Different methods for a training set and a test set?
Closed this issue · 4 comments
Hi,
I've been looking at the MICE class and I am wondering if there are different methods for the training and testing phases. Usually a class has a fit_transform
method for the training phase and a transform
method for the testing phase. From what I understood the complete
method performs MICE for a training set (with fit
and predict
methods called for model
). Therefore it shouldn't be used for the testing set. Is it possible to have access to the fitted predictors so that you can call the predict
method on the testing set?
I may have gotten something wrong, any help would be really appreciated.
Best regards,
Johann
Hi Johann,
Thanks for your interest.
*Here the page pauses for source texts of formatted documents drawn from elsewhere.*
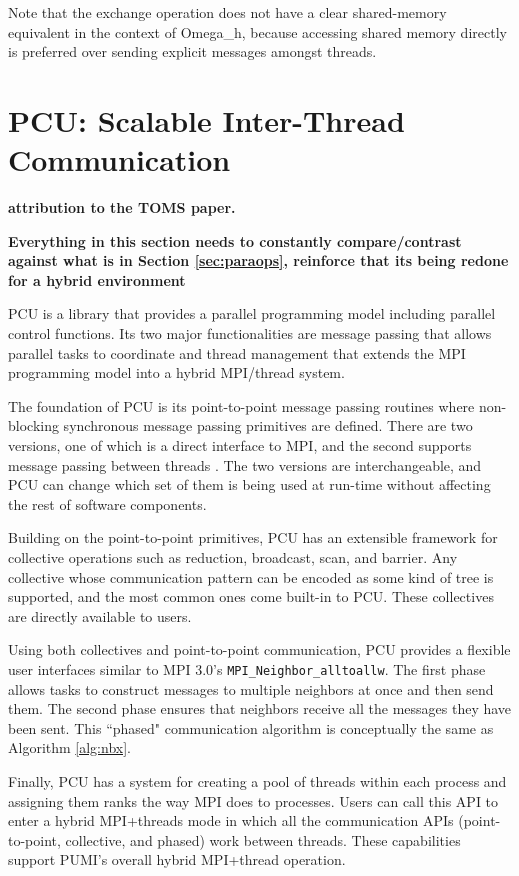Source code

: Note that the exchange operation does not have a clear shared-memory equivalent
in the context of Omega\_h,
because accessing shared memory directly is preferred over sending
explicit messages amongst threads.

\section{PCU: Scalable Inter-Thread Communication}
\label{sec:pcu}

{\bf attribution to the TOMS paper.}

{\bf Everything in this section needs to constantly
compare/contrast against what is in Section \ref{sec:paraops},
reinforce that its being redone for a hybrid environment}

PCU is a library that provides a parallel programming model including
parallel control functions.
Its two major functionalities are message passing that allows parallel tasks to
coordinate and thread management that extends the MPI programming model
into a hybrid MPI/thread system.

The foundation of PCU is its point-to-point message passing routines where
non-blocking synchronous message passing primitives are defined. There are
two versions, one of which is a direct interface to MPI, and the second supports
message passing between threads \cite{ibanez2014hybrid}. The two versions
are interchangeable, and PCU can change which set of them is being used at
run-time without affecting the rest of software components.

Building on the point-to-point primitives, PCU has an extensible framework for
collective operations such as reduction, broadcast, scan, and barrier.
Any collective whose communication pattern can be encoded as some kind of tree
is supported, and the most common ones come built-in to PCU.
These collectives are directly available to users.

Using both collectives and point-to-point communication, PCU provides a flexible
user interfaces similar to MPI 3.0's \texttt{MPI\_Neighbor\_alltoallw}.
The first phase
allows tasks to construct messages to multiple neighbors
at once and then send them.
The second phase ensures that neighbors
receive all the messages they have been sent.
This ``phased" communication algorithm is
conceptually the same as Algorithm \ref{alg:nbx}.

Finally, PCU has a system for creating a pool of threads within each process and
assigning them ranks the way MPI does to processes.
Users can call this API to enter a hybrid MPI+threads mode in which all the
communication APIs (point-to-point, collective, and phased) work between
threads.
These capabilities support PUMI's overall hybrid MPI+thread operation.

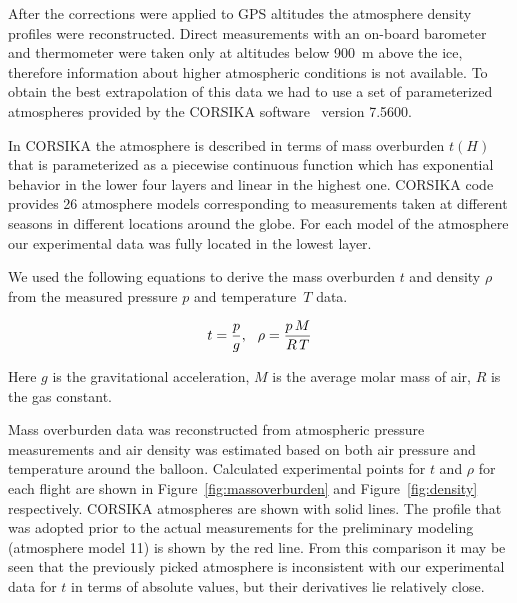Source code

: \documentclass[universe,article,submit,moreauthors,pdftex]{Definitions/mdpi}
\begin{document}
\begin{paracol}{2}
After the corrections were applied to GPS altitudes the atmosphere density profiles were reconstructed. Direct measurements with an on-board barometer and thermometer were taken only at altitudes below 900~m above the ice, therefore information about higher atmospheric conditions is not available. To obtain the best extrapolation of this data we had to use a set of parameterized atmospheres provided by the CORSIKA software~\cite{hec98} version 7.5600.

In CORSIKA the atmosphere is described in terms of mass overburden $t(H)$ that is parameterized as a piecewise continuous function which has exponential behavior in the lower four layers and linear in the highest one. CORSIKA code provides 26 atmosphere models corresponding to measurements taken at different seasons in different locations around the globe. For each model of the atmosphere our experimental data was fully located in the lowest layer.

We used the following equations to derive the mass overburden $t$ and density $\rho$ from the measured pressure $p$ and temperature~$T$ data.

\begin{equation}
t     = \frac{p}{g}, \\ \hspace{7pt}
\rho  = \frac{p \, M}{R \, T} \\
\end{equation}


Here $g$ is the gravitational acceleration, $M$ is the average molar mass of air, $R$ is the gas constant.

Mass overburden data was reconstructed from atmospheric pressure measurements and air density was estimated based on both air pressure and temperature around the balloon. Calculated experimental points for $t$ and $\rho$ for each flight are shown in Figure~\ref{fig:massoverburden} and Figure~\ref{fig:density} respectively. CORSIKA atmospheres are shown with solid lines. The profile that was adopted prior to the actual measurements for the preliminary modeling (atmosphere model 11) is shown by the red line. From this comparison it may be seen that the previously picked atmosphere is inconsistent with our experimental data for $t$ in terms of absolute values, but their derivatives lie relatively close. 




\end{paracol}
\end{document}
MICE as is doesn't have an inductive mode, but there's on-going work to get a MICE-like imputer into scikit-learn to be released with the upcoming v0.20, and it has all the expected sklearn API - including fit
, transform
, fit_transform
. I don't know exactly whenv 0.20 will be released, but when it is, MICE will be removed from fancyimpute
.
You can find it in sklearn's master here: http://scikit-learn.org/dev/modules/generated/sklearn.impute.ChainedImputer.html
But it will soon be renamed to IterativeImputer
.
Hi Sergey,
Thank you for your quick reply. I'm glad to see that sklearn.impute module will have more tools to perform imputation in the near future and that you partake in it.
Just to make sure: have none of the classes implemented in fancyimpute an implemented inductive mode currently (it may not make sense for some tools to have one, I don't know very well some of those tools)?
Thanks in advance.
Edit: looks like BiScaler has an inductive mode.
You are correct - we didn't aim for inductive use of fancyimpute
as that is not generally how matrix-filling is treated in the literature. In retrospect, that was an oversight. Unfortunately,fancyimpute
is currently in "just barely supported" mode instead of "active development" mode. There are no plans from us to do the necessary overhaul, but we would welcome and support PRs.
Looks like the sklearn method is being put off until another version. So this won't be happening until about a year from now I guess.